Every line below containing the word "house" should be found and copied.

..............................

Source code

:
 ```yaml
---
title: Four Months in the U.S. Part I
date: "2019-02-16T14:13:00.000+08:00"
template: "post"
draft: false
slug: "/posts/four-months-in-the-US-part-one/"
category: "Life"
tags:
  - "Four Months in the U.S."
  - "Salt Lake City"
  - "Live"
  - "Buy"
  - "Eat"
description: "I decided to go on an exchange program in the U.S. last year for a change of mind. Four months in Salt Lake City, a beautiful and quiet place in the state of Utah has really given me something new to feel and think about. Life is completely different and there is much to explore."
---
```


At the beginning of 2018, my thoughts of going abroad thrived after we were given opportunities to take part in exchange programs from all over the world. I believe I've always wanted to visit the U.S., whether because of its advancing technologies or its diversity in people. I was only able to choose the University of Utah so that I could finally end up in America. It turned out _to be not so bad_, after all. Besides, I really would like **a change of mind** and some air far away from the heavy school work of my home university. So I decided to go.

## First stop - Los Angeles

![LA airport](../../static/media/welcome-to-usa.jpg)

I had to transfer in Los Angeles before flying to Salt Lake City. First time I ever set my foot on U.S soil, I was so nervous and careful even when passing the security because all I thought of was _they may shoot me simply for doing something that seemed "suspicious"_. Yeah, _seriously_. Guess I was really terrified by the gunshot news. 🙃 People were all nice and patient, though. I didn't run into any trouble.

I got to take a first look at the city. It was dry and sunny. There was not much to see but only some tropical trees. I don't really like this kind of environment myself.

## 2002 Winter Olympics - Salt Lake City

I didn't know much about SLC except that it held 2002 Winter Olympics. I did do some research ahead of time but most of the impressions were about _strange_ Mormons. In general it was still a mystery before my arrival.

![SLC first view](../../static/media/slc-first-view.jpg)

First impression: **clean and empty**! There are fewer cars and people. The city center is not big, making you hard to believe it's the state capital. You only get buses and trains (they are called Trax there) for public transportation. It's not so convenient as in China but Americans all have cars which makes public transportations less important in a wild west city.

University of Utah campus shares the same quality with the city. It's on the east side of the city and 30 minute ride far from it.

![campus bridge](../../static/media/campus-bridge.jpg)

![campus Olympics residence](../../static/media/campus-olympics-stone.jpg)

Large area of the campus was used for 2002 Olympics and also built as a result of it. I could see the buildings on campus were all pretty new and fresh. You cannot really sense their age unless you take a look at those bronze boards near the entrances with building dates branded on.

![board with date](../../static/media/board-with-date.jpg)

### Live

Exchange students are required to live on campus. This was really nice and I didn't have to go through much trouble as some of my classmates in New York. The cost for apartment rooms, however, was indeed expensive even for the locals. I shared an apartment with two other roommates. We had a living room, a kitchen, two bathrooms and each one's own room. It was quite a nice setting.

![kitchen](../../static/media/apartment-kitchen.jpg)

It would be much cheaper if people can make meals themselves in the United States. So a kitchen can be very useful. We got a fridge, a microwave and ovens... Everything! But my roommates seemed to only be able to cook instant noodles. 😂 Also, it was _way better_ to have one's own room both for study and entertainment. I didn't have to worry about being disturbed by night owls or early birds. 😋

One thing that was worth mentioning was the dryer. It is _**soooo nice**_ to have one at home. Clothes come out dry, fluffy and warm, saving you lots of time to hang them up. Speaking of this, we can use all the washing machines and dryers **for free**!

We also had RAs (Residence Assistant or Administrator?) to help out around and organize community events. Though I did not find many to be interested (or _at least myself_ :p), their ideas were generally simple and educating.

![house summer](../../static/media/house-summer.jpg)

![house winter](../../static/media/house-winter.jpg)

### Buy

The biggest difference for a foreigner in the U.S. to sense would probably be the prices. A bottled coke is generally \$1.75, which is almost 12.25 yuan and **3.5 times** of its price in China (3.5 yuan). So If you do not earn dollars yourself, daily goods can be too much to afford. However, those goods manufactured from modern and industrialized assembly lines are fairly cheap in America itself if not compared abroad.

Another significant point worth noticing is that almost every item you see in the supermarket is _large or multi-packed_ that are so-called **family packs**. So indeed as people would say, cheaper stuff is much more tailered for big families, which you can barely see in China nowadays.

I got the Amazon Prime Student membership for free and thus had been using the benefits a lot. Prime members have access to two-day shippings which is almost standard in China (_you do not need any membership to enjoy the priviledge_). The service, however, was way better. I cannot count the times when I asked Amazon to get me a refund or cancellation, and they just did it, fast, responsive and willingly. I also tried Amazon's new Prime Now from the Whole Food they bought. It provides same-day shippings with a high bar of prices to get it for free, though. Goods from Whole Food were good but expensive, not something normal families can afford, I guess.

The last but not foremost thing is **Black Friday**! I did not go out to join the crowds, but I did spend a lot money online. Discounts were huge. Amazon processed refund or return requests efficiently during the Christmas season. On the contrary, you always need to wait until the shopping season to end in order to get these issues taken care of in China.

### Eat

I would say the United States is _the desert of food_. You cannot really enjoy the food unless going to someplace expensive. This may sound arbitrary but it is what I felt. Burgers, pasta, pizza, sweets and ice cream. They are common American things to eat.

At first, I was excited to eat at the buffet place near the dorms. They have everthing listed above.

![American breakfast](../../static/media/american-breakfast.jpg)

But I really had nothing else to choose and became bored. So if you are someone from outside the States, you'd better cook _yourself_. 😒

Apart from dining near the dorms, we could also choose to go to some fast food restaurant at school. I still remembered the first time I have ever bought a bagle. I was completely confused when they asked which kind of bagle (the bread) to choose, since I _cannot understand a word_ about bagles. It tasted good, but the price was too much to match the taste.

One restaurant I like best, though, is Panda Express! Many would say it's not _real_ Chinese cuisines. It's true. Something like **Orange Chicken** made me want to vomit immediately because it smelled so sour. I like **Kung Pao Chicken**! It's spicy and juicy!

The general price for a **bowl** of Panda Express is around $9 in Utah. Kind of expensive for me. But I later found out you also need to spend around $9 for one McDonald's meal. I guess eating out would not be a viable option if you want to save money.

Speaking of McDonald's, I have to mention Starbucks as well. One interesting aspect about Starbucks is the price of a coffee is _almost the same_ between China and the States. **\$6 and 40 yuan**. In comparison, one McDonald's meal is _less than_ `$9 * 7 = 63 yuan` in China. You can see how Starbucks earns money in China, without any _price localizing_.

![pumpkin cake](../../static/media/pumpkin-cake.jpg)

..............................

◆ **Task response**:
![house summer](../../static/media/house-summer.jpg)
![house winter](../../static/media/house-winter.jpg)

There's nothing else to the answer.